I have not been happy nor been very much of a happy person to be around lately. I guess the first step of any intervention is admission of the problem, right?
Yup....sadly, I've been the grumpy teacher everyone complains about.....or at least, that's what my perception is. Working wth struggling students it may be an expected by-product, but even my top academic classes.....I've put on my best lessons, but I still feel like I'm a dentist pulling teeth that don't want to be pulled....and my patience has grown very thin, and OUT pops the 'grump.'
I've done the best I can keeping a smile on, but.....there have been a few times over this past week that I wish I could take back.

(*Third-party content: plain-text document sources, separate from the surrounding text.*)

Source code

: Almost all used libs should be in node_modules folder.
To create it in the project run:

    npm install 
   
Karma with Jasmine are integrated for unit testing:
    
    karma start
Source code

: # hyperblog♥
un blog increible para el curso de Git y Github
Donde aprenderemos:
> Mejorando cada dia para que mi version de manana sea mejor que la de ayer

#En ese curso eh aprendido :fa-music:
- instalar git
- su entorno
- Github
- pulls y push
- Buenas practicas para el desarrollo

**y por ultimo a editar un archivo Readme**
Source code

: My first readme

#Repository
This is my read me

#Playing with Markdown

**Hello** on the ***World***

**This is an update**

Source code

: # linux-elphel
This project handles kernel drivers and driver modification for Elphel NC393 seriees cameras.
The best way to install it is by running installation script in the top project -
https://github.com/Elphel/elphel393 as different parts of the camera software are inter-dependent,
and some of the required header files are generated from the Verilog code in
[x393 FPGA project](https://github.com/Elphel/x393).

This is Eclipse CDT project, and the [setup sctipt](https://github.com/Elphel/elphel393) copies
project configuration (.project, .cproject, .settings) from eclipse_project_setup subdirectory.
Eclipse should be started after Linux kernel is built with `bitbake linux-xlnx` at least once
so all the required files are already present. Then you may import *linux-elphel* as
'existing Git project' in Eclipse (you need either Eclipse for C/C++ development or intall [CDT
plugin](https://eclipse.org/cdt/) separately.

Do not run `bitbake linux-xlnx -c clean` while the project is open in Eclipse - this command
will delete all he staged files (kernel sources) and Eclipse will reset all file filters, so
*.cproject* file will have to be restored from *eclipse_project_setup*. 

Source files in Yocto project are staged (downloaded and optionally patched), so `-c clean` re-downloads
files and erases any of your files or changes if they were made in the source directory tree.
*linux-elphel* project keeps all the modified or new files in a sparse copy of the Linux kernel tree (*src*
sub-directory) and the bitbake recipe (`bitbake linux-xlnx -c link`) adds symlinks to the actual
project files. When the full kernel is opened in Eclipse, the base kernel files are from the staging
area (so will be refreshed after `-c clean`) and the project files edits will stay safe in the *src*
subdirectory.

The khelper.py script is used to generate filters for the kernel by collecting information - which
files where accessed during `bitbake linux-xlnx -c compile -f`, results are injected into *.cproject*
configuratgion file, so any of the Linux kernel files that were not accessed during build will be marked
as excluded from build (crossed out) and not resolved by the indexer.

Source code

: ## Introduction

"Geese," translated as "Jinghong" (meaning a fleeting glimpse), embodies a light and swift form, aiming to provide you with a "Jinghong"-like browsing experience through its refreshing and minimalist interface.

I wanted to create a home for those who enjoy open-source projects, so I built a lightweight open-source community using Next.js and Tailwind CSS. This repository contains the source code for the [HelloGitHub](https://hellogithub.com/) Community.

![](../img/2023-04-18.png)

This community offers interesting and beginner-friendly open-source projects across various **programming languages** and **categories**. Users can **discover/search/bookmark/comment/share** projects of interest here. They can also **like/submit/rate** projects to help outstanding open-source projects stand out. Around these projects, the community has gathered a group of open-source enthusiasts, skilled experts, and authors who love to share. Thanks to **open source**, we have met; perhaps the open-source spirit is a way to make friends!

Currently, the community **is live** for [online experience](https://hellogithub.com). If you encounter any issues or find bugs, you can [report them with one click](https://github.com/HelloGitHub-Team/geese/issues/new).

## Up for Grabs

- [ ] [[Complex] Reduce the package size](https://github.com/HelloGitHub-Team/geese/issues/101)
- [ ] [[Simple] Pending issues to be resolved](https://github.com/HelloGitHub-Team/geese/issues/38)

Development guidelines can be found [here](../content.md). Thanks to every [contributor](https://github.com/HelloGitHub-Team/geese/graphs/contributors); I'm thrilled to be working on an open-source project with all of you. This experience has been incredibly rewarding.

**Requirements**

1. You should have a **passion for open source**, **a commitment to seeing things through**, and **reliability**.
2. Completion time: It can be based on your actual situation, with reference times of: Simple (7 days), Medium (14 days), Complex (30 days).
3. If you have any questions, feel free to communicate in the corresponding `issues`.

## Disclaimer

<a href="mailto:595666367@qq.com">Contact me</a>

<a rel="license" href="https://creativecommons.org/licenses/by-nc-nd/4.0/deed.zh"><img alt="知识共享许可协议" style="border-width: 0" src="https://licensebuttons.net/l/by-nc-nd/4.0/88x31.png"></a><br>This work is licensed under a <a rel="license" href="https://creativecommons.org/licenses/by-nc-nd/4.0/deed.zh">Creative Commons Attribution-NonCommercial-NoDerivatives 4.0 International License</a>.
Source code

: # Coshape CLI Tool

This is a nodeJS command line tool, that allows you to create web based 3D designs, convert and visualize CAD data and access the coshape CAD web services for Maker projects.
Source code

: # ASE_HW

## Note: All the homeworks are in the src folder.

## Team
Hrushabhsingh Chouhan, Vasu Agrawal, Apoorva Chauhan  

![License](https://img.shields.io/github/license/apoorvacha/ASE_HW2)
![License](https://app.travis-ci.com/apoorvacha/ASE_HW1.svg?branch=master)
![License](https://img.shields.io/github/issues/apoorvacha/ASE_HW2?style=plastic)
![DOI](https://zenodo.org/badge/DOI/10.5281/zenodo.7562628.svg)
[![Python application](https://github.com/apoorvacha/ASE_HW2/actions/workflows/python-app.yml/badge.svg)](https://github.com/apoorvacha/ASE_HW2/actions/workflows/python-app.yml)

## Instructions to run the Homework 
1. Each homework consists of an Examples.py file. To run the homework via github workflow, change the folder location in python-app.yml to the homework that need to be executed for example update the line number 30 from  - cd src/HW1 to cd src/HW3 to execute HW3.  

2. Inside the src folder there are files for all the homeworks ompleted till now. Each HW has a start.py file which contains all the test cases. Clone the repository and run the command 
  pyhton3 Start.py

Snap comments (towards students and coworkers); under-the-breath annoyances towards others......and I feel bad because "I know better." Truly!

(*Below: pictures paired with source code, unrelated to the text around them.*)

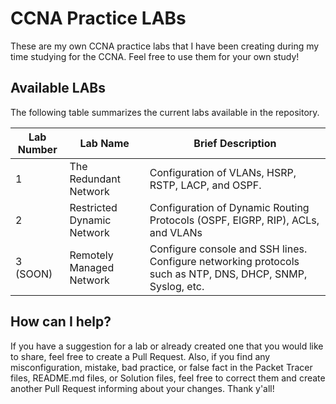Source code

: # CCNA Practice LABs

These are my own CCNA practice labs that I have been creating during my time studying for the CCNA. Feel free to use them for your own study!

## Available LABs

The following table summarizes the current labs available in the repository.

| Lab Number | Lab Name | Brief Description |
|--- |--- |---|
| 1 | The Redundant Network | Configuration of VLANs, HSRP, RSTP, LACP, and OSPF. 	            |
| 2 | Restricted Dynamic Network | Configuration of Dynamic Routing Protocols (OSPF, EIGRP, RIP), ACLs, and VLANs|
| 3 (SOON) | Remotely Managed Network | Configure console and SSH lines. Configure networking protocols such as NTP, DNS, DHCP, SNMP, Syslog, etc. |

## How can I help?

If you have a suggestion for a lab or already created one that you would like to share, feel free to create a Pull Request. Also, if you find any misconfiguration, mistake, bad practice, or false fact in the Packet Tracer files, README.md files, or Solution files, feel free to correct them and create another Pull Request informing about your changes. Thank y'all!
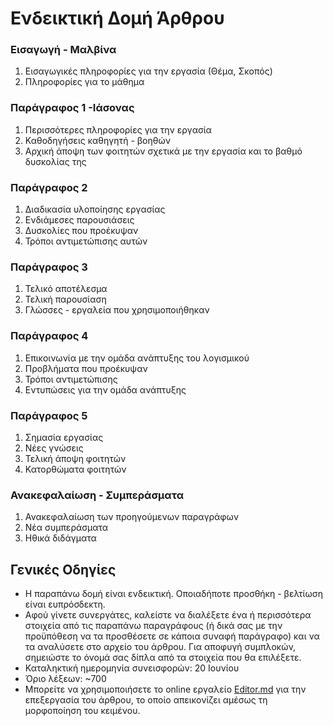 ﻿# Ενδεικτική Δομή Άρθρου

### Εισαγωγή - Μαλβίνα
1. Εισαγωγικές πληροφορίες για την εργασία (Θέμα, Σκοπός)
2. Πληροφορίες για το μάθημα

### Παράγραφος 1 -Ιάσονας
1. Περισσότερες πληροφορίες για την εργασία
2. Καθοδηγήσεις καθηγητή - βοηθών
3. Αρχική άποψη των φοιτητών σχετικά με την εργασία και το βαθμό δυσκολίας της

### Παράγραφος 2
1. Διαδικασία υλοποίησης εργασίας
2. Ενδιάμεσες παρουσιάσεις
3. Δυσκολίες που προέκυψαν
4. Τρόποι αντιμετώπισης αυτών

### Παράγραφος 3
1. Τελικό αποτέλεσμα
2. Τελική παρουσίαση
3. Γλώσσες - εργαλεία που χρησιμοποιήθηκαν

### Παράγραφος 4
1. Επικοινωνία με την ομάδα ανάπτυξης του λογισμικού
2. Προβλήματα που προέκυψαν
3. Τρόποι αντιμετώπισης
4. Εντυπώσεις για την ομάδα ανάπτυξης

### Παράγραφος 5
1. Σημασία εργασίας
2. Νέες γνώσεις
3. Τελική άποψη φοιτητών
4. Κατορθώματα φοιτητών

### Ανακεφαλαίωση - Συμπεράσματα
1. Ανακεφαλαίωση των προηγούμενων παραγράφων
2. Νέα συμπεράσματα
3. Ηθικά διδάγματα

## Γενικές Οδηγίες
* Η παραπάνω δομή είναι ενδεικτική. Οποιαδήποτε προσθήκη - βελτίωση είναι ευπρόσδεκτη.
* Αφού γίνετε συνεργάτες, καλείστε να διαλέξετε ένα ή περισσότερα στοιχεία από τις παραπάνω παραγράφους (ή δικά σας με την προϋπόθεση να τα προσθέσετε σε κάποια συναφή παράγραφο) και να τα αναλύσετε στο αρχείο του άρθρου.
Για αποφυγή συμπλοκών, σημειώστε το όνομά σας δίπλα από τα στοιχεία που θα επιλέξετε.
* Καταληκτική ημερομηνία συνεισφορών: 20 Ιουνίου
* Όριο λέξεων: ~700
* Μπορείτε να χρησιμοποιήσετε το online εργαλείο [Editor.md]( https://pandao.github.io/editor.md/en.html ) για την επεξεργασία του άρθρου, το οποίο απεικονίζει αμέσως τη μορφοποίηση του κειμένου.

There are too many evenings where I come home and it's all I can do to put something (ANYTHING) together for dinner before being toast for the evening. Just pooped out...no ambition to do much of anything except crawl up on the couch and read a book. Still working on the Harry Potter series (I've worked up to Book #5).

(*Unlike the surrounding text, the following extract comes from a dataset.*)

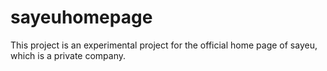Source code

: # sayeuhomepage

This project is an experimental project for the official home page of sayeu, which is a private company.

With help from the girls, I have been doing a load of clothes each evening. I haven't quilted in a couple of weeks, nor will I over this Easter vacation as we are traveling. However, I hope this vacation will revive my laughter and light-heartedness that is really needed to keep education bearable and fun.
So....I'm merely dropping in to wish you all a FABULOUS Easter vacation, and I wanted to give a shout-out to everyone with some explanation of where I've been.